I admit it; I should have more confidence in myself than I do. I should be comfortable enough in my own skin that I do what I do and not worry about the impression I make. But I worry. A former Young Women leader is the reason. The prominent memory I have of her is when she made fun of another young woman for not being able to tell time on a face clock. I couldn’t either, but there was no way I was going to admit it and share a portion of the mockery. To judge someone by one cloudy memory seems unfair. I sat in countless lessons offered by this teacher and probably experienced some of the first sparks of the Spirit under her tutelage. But what I remember is the mocking incident. I can’t control it. It’s what is there after years of other memories crowding in.
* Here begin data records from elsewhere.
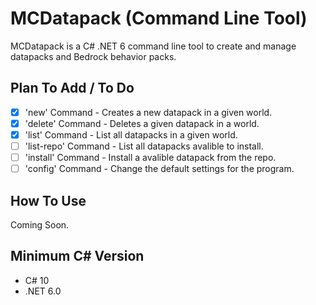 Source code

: # MCDatapack (Command Line Tool)

  MCDatapack is a C# .NET 6 command line tool to create and manage datapacks and Bedrock behavior packs.                                                                                         

## Plan To Add / To Do

- [X] 'new' Command - Creates a new datapack in a given world.
- [X] 'delete' Command - Deletes a given datapack in a world.
- [X] 'list' Command - List all datapacks in a given world.
- [ ] 'list-repo' Command - List all datapacks avalible to install.
- [ ] 'install' Command - Install a avalible datapack from the repo.
- [ ] 'config' Command - Change the default settings for the program.

## How To Use

Coming Soon.

## Minimum C# Version

* C# 10
* .NET 6.0
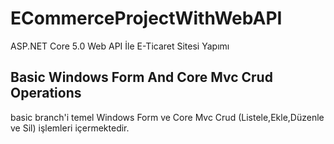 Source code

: # ECommerceProjectWithWebAPI
ASP.NET Core 5.0 Web API İle E-Ticaret Sitesi Yapımı 

## Basic Windows Form And Core Mvc Crud Operations
basic branch'i temel Windows Form ve Core Mvc Crud (Listele,Ekle,Düzenle ve Sil) işlemleri  içermektedir.
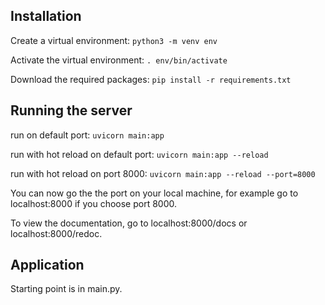 ## Installation

Create a virtual environment:
`python3 -m venv env`

Activate the virtual environment:
`. env/bin/activate`

Download the required packages:
`pip install -r requirements.txt`

## Running the server

run on default port: `uvicorn main:app`

run with hot reload on default port: `uvicorn main:app --reload`

run with hot reload on port 8000: `uvicorn main:app --reload --port=8000`

You can now go the the port on your local machine, for example go to localhost:8000 if you choose port 8000.

To view the documentation, go to localhost:8000/docs or localhost:8000/redoc.

## Application

Starting point is in main.py.
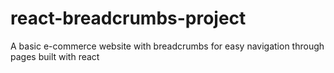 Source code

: # react-breadcrumbs-project
A basic e-commerce website with breadcrumbs for easy navigation through pages built with react
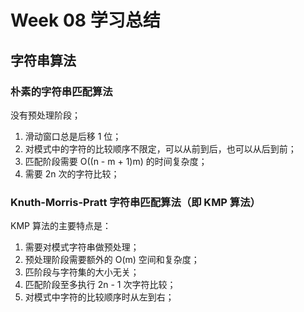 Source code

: # Week 08 学习总结

## 字符串算法
### 朴素的字符串匹配算法
没有预处理阶段；
1. 滑动窗口总是后移 1 位；
2. 对模式中的字符的比较顺序不限定，可以从前到后，也可以从后到前；
3. 匹配阶段需要 O((n - m + 1)m) 的时间复杂度；
4. 需要 2n 次的字符比较；

### Knuth-Morris-Pratt 字符串匹配算法（即 KMP 算法）
KMP 算法的主要特点是：
1. 需要对模式字符串做预处理；
2. 预处理阶段需要额外的 O(m) 空间和复杂度；
3. 匹阶段与字符集的大小无关；
4. 匹配阶段至多执行 2n - 1 次字符比较；
5. 对模式中字符的比较顺序时从左到右；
Now that I am in a similar position of teaching youth, I worry. What if the girls only remember the time I thought I lost my Visa card at the gas station (oh, so embarrassing)? Or the time they got home late from an activity? Will they remember testimony or teasing? The spiritual or silliness? The feelings or the flaws? The effort or the error? Or, which may be the worst option, nothing at all?
(sigh) Only time will tell.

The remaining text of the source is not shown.